Have you ever seen one of those space photos taken of the earth at night? What we see is an entire planet that seems aglow by electricity. Major urban areas can be identified by the big “blob” of light that can be seen even from space. In this age in which our planet is aglow with artificial light it might seem that one small candle doesn’t really mean much. Perhaps it doesn’t if the only measure we use is the amount of light that is added to the darkness of a winter night. In fact that one small candle adds much to the winter night – it adds the light of community. A sense of community in numbers- that one light that I burn adds to the light that you kindle. Then we can multiply that by the number of Jewish homes in which small solitary candles begin to add up to a massive number- candles are lit across the globe. No, you might not be able to see them from space ,but you can certainly see them as you pass proud Jewish homes in which a great miracle is being recalled and celebrated.

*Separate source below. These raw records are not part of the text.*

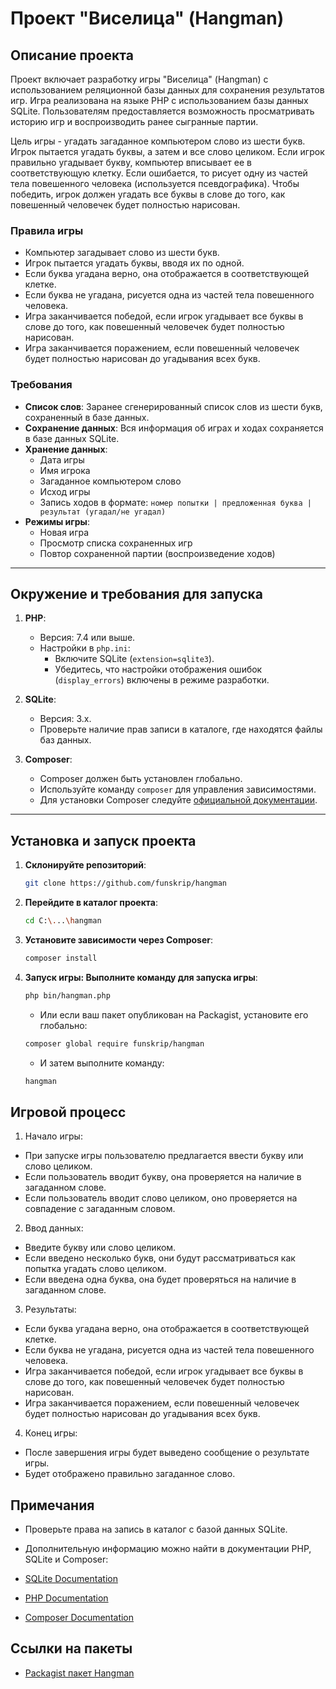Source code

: # Проект "Виселица" (Hangman)

## Описание проекта

Проект включает разработку игры "Виселица" (Hangman) с использованием реляционной базы данных для сохранения результатов игр. Игра реализована на языке PHP с использованием базы данных SQLite. Пользователям предоставляется возможность просматривать историю игр и воспроизводить ранее сыгранные партии.

Цель игры - угадать загаданное компьютером слово из шести букв. Игрок пытается угадать буквы, а затем и все слово целиком. Если игрок правильно угадывает букву, компьютер вписывает ее в соответствующую клетку. Если ошибается, то рисует одну из частей тела повешенного человека (используется псевдографика). Чтобы победить, игрок должен угадать все буквы в слове до того, как повешенный человечек будет полностью нарисован.

### Правила игры

- Компьютер загадывает слово из шести букв.
- Игрок пытается угадать буквы, вводя их по одной.
- Если буква угадана верно, она отображается в соответствующей клетке.
- Если буква не угадана, рисуется одна из частей тела повешенного человека.
- Игра заканчивается победой, если игрок угадывает все буквы в слове до того, как повешенный человечек будет полностью нарисован.
- Игра заканчивается поражением, если повешенный человечек будет полностью нарисован до угадывания всех букв.

### Требования

- **Список слов**: Заранее сгенерированный список слов из шести букв, сохраненный в базе данных.
- **Сохранение данных**: Вся информация об играх и ходах сохраняется в базе данных SQLite.
- **Хранение данных**:
  - Дата игры
  - Имя игрока
  - Загаданное компьютером слово
  - Исход игры
  - Запись ходов в формате: `номер попытки | предложенная буква | результат (угадал/не угадал)`
- **Режимы игры**:
  - Новая игра
  - Просмотр списка сохраненных игр
  - Повтор сохраненной партии (воспроизведение ходов)

---

## Окружение и требования для запуска

1. **PHP**:
   - Версия: 7.4 или выше.
   - Настройки в `php.ini`:
     - Включите SQLite (`extension=sqlite3`).
     - Убедитесь, что настройки отображения ошибок (`display_errors`) включены в режиме разработки.

2. **SQLite**:
   - Версия: 3.x.
   - Проверьте наличие прав записи в каталоге, где находятся файлы баз данных.

3. **Composer**:
   - Composer должен быть установлен глобально.
   - Используйте команду `composer` для управления зависимостями.
   - Для установки Composer следуйте [официальной документации](https://getcomposer.org/doc/00-intro.md).

---

## Установка и запуск проекта

1. **Склонируйте репозиторий**:
   ```bash
   git clone https://github.com/funskrip/hangman
   ```

2. **Перейдите в каталог проекта**:
   ```bash
   cd C:\...\hangman
   ```

3. **Установите зависимости через Composer**:
   ```bash
   composer install
   ```

4. **Запуск игры: Выполните команду для запуска игры**:
   ```bash
   php bin/hangman.php
   ```

   - Или если ваш пакет опубликован на Packagist, установите его глобально:

   ```bash
   composer global require funskrip/hangman
   ```

   - И затем выполните команду:
   ```bash
   hangman
   ```

## Игровой процесс
1) Начало игры:
- При запуске игры пользователю предлагается ввести букву или слово целиком.
- Если пользователь вводит букву, она проверяется на наличие в загаданном слове.
- Если пользователь вводит слово целиком, оно проверяется на совпадение с загаданным словом.
2) Ввод данных:
- Введите букву или слово целиком.
- Если введено несколько букв, они будут рассматриваться как попытка угадать слово целиком.
- Если введена одна буква, она будет проверяться на наличие в загаданном слове.
3) Результаты:
- Если буква угадана верно, она отображается в соответствующей клетке.
- Если буква не угадана, рисуется одна из частей тела повешенного человека.
- Игра заканчивается победой, если игрок угадывает все буквы в слове до того, как повешенный человечек будет полностью нарисован.
- Игра заканчивается поражением, если повешенный человечек будет полностью нарисован до угадывания всех букв.
4) Конец игры:
- После завершения игры будет выведено сообщение о результате игры.
- Будет отображено правильно загаданное слово.


## Примечания

- Проверьте права на запись в каталог с базой данных SQLite.

- Дополнительную информацию можно найти в документации PHP, SQLite и Composer:

- [SQLite Documentation](https://www.sqlite.org/docs.html)
- [PHP Documentation](https://www.php.net/docs.php)
- [Composer Documentation](https://getcomposer.org/doc/)

## Ссылки на пакеты
- [Packagist пакет Hangman](https://packagist.org/packages/funskrip/hangman#dev-main1)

More importantly I think we might underestimate how important one candle can be if we failed to consider the impact of this very easy ritual. Our people have a long history, one that has defied the normal expectations of historians and the common life cycles of nations. Through the millennia nations have come and gone, empires have been won and lost; wars have brought destruction to cultures and entire peoples. Yet, through it all, our people survived. The occasion of Hanukkah begs that we ask the question. An often quoted verse is “Not by power, but by the spirit.” Those few words say volumes about our people and even more about the significance of “one little candle.” We have survived because of the power of our rituals. We have survived because of those special acts that unite us as a people, unite us as a community, and unite us to a past that we never experienced directly but is a part of our “sacred present.” It is the power of this very “small” ritual that ties us to the past and the future.

Often the word “ritual” is considered to be something bad- an empty act that is simply done because someone said you have to do it. Rituals are considered just empty actions but they are not- they are the symbolic actions that focus our minds and bodies on spiritual truths. Lighting one candle may shed a tiny bit of light but that same candle can light the spirit of an entire people.